Step 3: Address - Alessi organized more exhibitions and used discourse in the design community to promote the products (rather than advertise). At point-of-sale, each product comes with literature that describes how it came into existence and the qualities that make it unique.

It is also worth noting that in deciding which designs to produce, Alessi applies four criteria: Communicativeness, Evocativeness, Cost, Functionality. There's a lesson here I think - to understand what is at the heart of your brand or company ethos. Too often we change converge criteria by project. Companies could benefit from more consistent and enduring concept selection criteria.

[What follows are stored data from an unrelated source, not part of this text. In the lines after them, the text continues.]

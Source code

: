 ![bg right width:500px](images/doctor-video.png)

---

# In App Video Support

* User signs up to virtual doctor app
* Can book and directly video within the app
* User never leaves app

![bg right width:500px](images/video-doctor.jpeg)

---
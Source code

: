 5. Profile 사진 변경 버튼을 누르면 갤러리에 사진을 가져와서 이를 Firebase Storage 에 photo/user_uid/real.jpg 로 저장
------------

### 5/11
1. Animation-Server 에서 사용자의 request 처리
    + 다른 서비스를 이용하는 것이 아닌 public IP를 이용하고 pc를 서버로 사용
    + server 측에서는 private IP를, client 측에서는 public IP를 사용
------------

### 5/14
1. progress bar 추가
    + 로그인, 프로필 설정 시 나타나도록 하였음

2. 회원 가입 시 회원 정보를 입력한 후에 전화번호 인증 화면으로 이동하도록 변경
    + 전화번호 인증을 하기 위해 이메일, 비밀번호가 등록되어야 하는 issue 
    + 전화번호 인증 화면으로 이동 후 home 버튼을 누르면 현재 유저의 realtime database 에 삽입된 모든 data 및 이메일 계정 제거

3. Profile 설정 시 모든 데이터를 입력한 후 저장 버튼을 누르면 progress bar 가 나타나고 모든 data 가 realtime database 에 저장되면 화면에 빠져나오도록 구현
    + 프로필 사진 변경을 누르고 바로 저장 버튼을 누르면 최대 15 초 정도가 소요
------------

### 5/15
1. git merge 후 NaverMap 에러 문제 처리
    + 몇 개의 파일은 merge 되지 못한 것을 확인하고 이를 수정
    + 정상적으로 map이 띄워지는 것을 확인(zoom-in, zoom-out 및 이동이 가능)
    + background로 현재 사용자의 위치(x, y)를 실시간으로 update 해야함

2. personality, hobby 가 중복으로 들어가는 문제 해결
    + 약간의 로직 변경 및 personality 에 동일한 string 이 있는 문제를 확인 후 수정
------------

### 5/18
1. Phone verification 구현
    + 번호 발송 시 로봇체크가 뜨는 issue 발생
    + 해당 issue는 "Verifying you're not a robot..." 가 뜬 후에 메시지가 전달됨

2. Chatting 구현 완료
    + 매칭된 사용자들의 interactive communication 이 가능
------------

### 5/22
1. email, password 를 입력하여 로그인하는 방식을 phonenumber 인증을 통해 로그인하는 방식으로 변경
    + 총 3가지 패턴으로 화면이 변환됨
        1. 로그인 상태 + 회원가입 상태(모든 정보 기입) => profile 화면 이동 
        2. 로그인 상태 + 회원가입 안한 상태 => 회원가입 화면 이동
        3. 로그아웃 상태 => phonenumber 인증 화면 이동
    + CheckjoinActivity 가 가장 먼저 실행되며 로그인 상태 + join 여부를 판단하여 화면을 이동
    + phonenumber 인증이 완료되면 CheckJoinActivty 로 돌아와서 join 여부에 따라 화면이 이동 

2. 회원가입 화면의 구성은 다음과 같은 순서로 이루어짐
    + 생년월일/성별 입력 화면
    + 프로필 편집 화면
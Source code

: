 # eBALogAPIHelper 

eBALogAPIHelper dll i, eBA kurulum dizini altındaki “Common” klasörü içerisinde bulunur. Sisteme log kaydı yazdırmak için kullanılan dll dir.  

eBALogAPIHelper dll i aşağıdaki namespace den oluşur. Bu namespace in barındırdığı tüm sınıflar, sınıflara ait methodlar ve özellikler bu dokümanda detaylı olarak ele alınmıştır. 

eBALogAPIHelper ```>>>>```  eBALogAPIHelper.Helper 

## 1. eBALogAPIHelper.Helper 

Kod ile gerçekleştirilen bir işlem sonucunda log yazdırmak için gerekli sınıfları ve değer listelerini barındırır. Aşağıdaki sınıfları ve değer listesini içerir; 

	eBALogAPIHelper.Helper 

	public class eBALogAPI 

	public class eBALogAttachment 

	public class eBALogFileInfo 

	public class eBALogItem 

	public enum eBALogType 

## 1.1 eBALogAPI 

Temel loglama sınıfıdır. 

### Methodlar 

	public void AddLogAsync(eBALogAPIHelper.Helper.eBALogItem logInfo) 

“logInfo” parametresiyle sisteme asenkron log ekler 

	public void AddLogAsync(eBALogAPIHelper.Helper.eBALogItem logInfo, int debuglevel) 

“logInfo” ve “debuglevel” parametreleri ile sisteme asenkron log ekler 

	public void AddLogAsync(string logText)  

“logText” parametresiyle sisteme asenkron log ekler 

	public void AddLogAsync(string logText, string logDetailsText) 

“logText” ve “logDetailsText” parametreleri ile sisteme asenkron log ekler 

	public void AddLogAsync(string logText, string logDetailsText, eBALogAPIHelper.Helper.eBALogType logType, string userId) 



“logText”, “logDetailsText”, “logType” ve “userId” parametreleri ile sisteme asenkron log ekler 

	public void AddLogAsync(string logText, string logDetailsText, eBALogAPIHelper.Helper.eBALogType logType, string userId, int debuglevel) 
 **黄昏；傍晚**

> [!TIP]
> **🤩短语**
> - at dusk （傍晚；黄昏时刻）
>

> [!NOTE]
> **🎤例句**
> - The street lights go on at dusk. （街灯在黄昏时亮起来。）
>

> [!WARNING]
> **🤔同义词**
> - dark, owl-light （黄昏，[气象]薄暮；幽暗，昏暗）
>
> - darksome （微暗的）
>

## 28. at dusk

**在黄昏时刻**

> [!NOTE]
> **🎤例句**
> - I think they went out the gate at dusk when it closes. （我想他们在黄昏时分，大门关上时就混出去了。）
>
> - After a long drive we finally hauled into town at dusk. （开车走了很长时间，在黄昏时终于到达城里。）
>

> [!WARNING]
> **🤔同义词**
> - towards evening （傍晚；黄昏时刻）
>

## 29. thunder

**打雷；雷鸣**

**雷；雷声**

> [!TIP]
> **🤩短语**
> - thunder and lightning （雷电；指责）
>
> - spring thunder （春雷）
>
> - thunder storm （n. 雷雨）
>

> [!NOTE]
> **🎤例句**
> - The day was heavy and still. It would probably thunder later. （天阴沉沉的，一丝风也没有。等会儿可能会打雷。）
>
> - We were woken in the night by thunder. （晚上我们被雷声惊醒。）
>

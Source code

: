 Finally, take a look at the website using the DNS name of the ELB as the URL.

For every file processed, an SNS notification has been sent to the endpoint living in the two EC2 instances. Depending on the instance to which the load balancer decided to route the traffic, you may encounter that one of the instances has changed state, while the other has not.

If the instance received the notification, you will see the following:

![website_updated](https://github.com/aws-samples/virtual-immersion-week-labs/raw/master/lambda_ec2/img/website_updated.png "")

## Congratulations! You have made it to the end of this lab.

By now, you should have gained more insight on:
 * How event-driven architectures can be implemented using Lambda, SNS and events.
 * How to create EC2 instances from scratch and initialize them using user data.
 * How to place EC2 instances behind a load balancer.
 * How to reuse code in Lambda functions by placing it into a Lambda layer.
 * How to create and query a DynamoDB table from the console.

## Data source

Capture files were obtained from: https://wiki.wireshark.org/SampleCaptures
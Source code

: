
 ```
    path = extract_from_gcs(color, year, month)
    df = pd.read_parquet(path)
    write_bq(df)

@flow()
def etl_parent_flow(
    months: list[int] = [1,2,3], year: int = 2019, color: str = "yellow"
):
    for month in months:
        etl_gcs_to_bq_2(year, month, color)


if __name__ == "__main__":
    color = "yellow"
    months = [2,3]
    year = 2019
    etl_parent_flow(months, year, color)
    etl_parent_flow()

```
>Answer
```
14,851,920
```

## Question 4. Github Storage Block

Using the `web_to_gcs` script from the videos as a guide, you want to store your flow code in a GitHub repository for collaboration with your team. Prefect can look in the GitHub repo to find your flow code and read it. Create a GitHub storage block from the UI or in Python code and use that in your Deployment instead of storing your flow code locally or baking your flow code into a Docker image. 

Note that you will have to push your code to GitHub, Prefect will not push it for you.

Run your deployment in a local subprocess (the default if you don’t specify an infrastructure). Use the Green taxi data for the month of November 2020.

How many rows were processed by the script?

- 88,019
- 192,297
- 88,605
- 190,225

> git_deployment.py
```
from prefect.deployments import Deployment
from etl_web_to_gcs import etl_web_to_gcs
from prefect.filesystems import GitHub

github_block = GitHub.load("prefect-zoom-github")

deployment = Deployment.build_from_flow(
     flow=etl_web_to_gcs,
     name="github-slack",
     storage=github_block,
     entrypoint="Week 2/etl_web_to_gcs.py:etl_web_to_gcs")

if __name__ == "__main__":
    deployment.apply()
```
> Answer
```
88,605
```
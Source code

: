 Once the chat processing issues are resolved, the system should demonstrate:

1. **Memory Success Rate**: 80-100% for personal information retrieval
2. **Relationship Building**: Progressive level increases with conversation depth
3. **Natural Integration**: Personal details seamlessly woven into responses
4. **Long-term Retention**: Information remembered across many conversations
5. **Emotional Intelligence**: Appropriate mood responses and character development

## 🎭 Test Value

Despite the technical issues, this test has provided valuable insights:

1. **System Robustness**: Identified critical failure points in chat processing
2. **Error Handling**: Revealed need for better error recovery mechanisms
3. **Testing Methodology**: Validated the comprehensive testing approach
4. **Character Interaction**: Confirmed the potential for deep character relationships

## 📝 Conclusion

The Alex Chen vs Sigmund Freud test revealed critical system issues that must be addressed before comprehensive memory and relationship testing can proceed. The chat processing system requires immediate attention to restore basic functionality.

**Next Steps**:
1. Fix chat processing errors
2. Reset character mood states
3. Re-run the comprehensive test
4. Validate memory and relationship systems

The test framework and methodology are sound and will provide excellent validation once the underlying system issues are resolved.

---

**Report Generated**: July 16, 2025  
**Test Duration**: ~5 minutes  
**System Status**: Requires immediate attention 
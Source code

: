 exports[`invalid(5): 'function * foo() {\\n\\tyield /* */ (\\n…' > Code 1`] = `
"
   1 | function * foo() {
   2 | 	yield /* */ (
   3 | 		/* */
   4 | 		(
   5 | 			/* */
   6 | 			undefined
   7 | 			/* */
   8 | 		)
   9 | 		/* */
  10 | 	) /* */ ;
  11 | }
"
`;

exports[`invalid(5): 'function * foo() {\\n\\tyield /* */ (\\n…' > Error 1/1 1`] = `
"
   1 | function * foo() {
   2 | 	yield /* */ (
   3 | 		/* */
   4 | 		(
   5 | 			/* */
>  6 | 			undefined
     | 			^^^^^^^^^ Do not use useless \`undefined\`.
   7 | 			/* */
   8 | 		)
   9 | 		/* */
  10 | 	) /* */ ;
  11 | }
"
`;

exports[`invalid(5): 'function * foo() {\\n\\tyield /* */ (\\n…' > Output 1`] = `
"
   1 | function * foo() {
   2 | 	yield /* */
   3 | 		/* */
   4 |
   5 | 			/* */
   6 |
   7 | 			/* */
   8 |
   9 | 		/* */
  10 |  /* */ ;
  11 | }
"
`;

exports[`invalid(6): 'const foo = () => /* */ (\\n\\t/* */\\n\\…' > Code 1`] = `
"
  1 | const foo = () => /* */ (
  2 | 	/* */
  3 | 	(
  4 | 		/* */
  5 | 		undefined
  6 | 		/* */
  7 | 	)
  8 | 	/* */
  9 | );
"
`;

Thoughts on the Absorb > Interpret > Address approach? How does it compare with a stage-gate innovation process? How could you expose early concepts to the public without running focus groups? Could you ask for the People's Choice (as does Kettle Chips)? Could you set up a street corner exhibition?

Friday, June 15, 2007

Visual social networking

Found this really interesting site called Imagini which is a visual social networking sight.

http://imagini.net/

The site asks you a series of questions – the answers to which are visual.
It then gives you a neat little folder which contains your VisualDNA split into themes: mood, fun, habits, love. You can then link up to people with similar DNA’s...
If the site aked more profile questions, this could be a really interesting marketing/research tool ... I suspect this is being used already for marketing purposes as the site has a business section.

Tuesday, June 12, 2007

Marketing Society - Effective Innovation: The Big Idea

(Adam) I thought I would give you an update on this event that I went to last night. Firstly my reason for going was that the title sounded interesting, with the possibility of learning different approaches.

What actually happened was that there were 4 agencies (Advertising, Digital, Media, DM) who gave short talks in a Pop Idol style format about why their discipline would be the next Master of the Universe in Big Ideas! This basically involved showcasing some work that they had done and in the case of the ad agency awards that they had won.

My main problem with the event was not that these people cannot come up with big ideas, they all can to a certain extent, or the fact that there were no brand/ innovation consultancies represented. Rather it was that there was no actual substance to it, for me the interesting thing is how you get to a big idea, not why your discipline is better at it (which is difficult to prove if you don't talk about the how).

Having been to a few of these events now I am becoming increasingly frustrated by the fact that these seem to be a showcase for companies to get more business or individuals to raise their profile, rather than the sharing of learning or approaches. Especially when people are paying to attend.

What are your experiences of events or talks like these? Am I just being pessimistic about the state of the conference circuit at the moment?